[Dataset excerpts]
^^^^^^^^

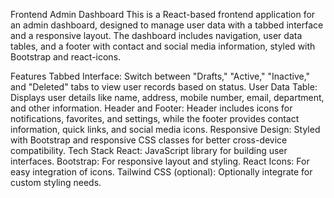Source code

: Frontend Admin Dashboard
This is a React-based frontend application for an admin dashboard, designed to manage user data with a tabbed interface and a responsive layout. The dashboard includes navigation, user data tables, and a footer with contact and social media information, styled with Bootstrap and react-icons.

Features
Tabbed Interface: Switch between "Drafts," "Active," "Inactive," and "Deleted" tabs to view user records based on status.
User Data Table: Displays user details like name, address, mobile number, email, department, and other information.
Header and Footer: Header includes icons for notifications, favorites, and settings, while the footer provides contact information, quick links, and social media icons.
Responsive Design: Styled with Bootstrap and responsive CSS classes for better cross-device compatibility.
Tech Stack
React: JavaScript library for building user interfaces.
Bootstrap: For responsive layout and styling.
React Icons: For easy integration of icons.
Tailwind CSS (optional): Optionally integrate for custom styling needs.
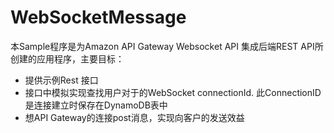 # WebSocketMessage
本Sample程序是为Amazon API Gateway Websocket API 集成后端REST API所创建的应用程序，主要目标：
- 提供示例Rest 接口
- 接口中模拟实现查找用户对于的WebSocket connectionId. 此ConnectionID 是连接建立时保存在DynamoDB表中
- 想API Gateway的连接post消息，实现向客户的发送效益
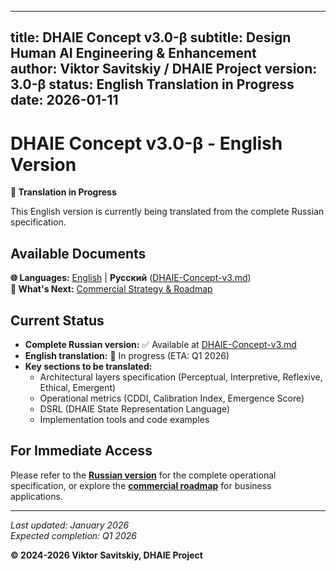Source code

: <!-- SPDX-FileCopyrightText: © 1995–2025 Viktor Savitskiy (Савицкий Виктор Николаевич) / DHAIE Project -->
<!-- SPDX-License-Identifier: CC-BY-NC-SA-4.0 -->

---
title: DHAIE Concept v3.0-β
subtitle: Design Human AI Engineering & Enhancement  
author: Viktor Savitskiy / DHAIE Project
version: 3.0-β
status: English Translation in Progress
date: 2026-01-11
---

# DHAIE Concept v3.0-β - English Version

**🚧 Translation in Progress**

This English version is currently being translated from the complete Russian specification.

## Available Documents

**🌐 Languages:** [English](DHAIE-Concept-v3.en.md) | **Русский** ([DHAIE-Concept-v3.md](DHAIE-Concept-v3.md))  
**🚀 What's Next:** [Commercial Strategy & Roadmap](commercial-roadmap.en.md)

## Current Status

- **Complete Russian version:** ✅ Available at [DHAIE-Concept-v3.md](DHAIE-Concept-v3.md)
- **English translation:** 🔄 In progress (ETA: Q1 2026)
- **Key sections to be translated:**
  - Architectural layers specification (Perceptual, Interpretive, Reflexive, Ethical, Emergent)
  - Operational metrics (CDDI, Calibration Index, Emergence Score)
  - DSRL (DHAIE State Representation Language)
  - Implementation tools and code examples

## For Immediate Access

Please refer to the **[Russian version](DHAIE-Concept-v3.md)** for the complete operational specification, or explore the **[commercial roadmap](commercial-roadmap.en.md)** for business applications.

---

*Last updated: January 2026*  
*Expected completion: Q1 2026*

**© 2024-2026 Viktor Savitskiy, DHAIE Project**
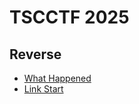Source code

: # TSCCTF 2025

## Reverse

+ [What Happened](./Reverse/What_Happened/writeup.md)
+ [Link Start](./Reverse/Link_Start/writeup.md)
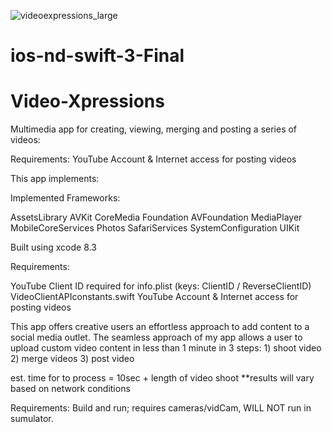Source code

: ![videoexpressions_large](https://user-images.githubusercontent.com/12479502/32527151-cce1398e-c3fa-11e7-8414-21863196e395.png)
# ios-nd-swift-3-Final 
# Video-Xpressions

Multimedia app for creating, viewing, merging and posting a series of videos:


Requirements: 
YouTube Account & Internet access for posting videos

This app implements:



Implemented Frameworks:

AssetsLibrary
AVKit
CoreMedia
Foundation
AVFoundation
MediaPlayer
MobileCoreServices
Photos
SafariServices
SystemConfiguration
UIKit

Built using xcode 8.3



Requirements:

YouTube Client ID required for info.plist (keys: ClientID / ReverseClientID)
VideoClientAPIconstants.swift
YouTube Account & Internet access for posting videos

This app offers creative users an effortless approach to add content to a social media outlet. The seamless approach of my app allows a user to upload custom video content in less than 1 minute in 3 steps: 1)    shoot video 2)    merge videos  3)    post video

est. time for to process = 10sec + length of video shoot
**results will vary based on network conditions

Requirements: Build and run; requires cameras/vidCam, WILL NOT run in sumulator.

^^^^^^^^

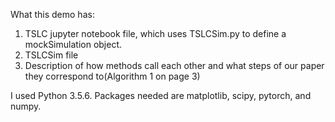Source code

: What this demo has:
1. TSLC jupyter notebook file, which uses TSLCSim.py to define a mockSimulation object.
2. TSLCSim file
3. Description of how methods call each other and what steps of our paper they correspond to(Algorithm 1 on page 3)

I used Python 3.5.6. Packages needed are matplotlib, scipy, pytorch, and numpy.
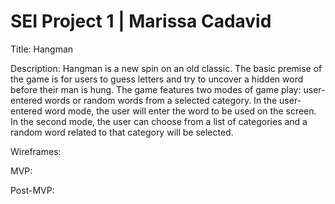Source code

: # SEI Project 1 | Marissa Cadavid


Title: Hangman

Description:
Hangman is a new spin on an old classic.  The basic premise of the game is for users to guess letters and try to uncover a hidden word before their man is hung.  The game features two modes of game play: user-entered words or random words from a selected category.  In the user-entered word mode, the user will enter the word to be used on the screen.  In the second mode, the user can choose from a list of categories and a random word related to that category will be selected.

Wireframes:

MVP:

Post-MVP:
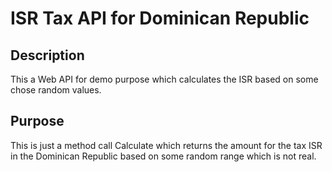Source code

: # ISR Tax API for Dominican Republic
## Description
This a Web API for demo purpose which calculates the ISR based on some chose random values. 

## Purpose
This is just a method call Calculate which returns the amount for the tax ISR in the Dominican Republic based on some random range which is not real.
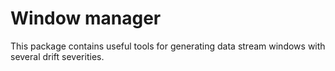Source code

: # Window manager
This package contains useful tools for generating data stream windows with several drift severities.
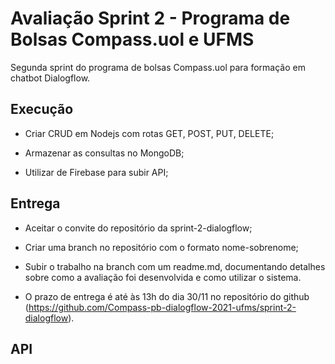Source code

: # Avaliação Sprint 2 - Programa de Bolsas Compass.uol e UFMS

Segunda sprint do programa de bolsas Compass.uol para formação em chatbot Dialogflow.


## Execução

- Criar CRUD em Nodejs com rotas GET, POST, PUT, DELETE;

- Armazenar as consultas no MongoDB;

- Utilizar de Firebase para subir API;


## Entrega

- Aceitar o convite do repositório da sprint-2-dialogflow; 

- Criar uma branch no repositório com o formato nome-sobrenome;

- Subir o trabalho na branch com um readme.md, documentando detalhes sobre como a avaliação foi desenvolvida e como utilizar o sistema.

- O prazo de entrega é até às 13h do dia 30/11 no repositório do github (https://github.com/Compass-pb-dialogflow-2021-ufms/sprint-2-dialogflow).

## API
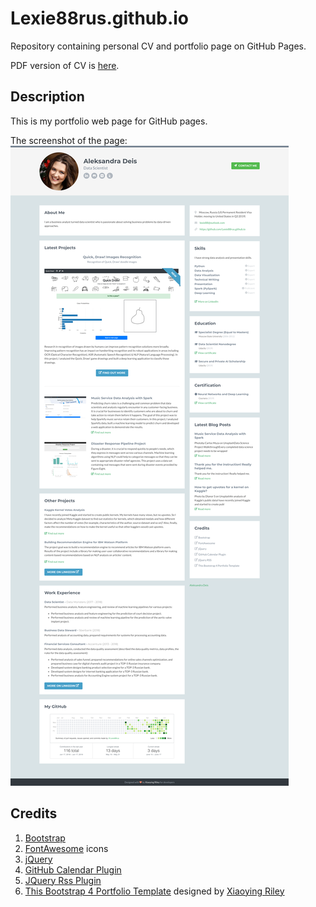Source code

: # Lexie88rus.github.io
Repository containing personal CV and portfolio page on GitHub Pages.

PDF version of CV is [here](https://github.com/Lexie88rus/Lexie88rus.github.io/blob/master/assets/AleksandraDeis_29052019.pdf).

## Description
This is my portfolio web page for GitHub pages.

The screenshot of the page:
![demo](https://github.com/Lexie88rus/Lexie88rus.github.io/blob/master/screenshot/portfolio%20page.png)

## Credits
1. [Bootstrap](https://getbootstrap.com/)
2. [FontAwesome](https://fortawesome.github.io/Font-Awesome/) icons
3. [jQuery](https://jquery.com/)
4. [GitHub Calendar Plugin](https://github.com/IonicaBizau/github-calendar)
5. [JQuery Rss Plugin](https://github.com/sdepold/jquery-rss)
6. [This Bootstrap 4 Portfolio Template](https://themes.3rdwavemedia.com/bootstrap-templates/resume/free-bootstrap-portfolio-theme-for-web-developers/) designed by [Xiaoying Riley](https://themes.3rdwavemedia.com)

^^^^^^^^

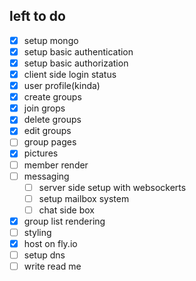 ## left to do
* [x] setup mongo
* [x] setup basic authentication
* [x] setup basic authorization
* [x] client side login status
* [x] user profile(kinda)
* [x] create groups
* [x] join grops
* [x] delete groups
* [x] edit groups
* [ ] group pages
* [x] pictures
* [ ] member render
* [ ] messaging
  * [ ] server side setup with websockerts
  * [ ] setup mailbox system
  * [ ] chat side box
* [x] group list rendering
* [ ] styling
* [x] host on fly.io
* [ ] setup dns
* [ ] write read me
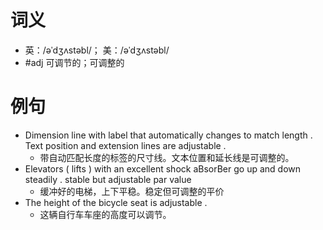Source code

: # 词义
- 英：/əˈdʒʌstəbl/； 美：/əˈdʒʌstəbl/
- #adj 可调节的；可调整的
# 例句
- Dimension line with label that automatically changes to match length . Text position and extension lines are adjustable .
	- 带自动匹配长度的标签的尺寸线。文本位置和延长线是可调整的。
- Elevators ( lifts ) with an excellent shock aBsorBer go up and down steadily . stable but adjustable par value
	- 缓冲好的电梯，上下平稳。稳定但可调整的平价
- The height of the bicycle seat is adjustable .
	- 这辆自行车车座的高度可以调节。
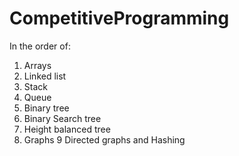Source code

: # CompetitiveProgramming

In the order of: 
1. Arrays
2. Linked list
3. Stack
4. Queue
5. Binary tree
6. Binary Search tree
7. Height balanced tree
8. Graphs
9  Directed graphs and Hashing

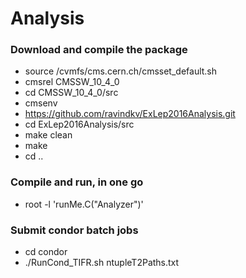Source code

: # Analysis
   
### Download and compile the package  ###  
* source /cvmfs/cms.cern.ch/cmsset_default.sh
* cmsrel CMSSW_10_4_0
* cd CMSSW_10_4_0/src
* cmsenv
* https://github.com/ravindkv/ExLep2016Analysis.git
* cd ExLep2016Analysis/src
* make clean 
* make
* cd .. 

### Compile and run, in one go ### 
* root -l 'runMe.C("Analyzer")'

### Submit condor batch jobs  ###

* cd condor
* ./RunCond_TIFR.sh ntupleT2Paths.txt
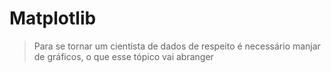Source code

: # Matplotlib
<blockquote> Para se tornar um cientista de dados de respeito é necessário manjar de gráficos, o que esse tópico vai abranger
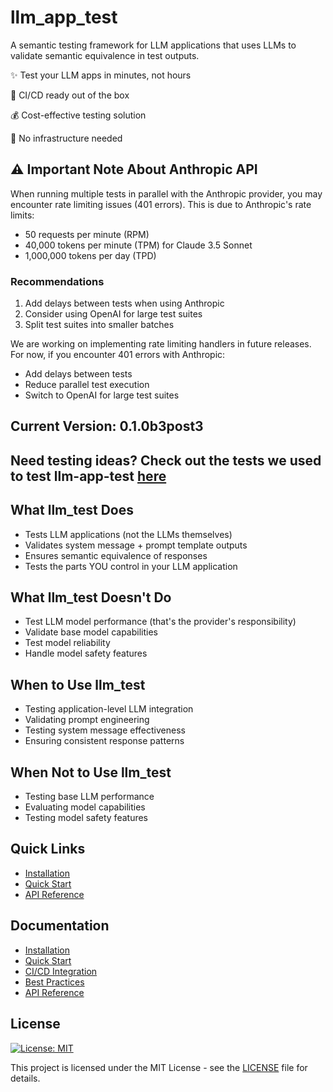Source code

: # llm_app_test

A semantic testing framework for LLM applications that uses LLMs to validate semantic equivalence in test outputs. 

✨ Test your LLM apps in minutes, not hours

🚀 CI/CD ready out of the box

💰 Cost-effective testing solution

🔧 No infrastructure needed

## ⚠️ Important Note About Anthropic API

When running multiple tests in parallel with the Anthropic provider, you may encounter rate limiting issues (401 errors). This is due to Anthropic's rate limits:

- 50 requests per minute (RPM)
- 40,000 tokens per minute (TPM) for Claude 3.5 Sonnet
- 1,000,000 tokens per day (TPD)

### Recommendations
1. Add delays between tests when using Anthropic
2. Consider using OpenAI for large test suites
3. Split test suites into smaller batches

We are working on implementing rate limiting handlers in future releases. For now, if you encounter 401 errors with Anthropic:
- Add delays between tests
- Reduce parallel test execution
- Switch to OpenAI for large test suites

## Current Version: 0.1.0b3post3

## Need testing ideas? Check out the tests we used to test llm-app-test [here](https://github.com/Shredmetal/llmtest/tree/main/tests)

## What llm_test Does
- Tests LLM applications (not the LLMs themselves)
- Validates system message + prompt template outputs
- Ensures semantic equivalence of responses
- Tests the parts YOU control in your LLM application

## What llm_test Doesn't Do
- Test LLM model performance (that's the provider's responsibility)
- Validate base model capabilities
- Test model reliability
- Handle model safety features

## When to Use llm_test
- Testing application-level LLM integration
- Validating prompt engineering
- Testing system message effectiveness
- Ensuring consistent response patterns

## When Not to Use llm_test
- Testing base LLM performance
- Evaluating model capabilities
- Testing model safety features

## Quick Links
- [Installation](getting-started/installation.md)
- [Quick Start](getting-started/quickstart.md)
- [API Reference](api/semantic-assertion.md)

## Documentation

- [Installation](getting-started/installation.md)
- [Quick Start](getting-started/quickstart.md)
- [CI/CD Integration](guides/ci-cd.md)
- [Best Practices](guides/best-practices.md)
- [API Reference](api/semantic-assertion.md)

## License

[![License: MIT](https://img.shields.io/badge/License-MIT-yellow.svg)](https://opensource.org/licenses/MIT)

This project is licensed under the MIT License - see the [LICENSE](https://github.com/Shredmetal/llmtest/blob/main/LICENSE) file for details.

^^^^^^^^

◆ WHAT THE TASK REQUIRES
List all lines from the entries that include the word "Anthropic".

◆ ANSWER SECTION
## ⚠️ Important Note About Anthropic API
When running multiple tests in parallel with the Anthropic provider, you may encounter rate limiting issues (401 errors). This is due to Anthropic's rate limits:
1. Add delays between tests when using Anthropic
We are working on implementing rate limiting handlers in future releases. For now, if you encounter 401 errors with Anthropic:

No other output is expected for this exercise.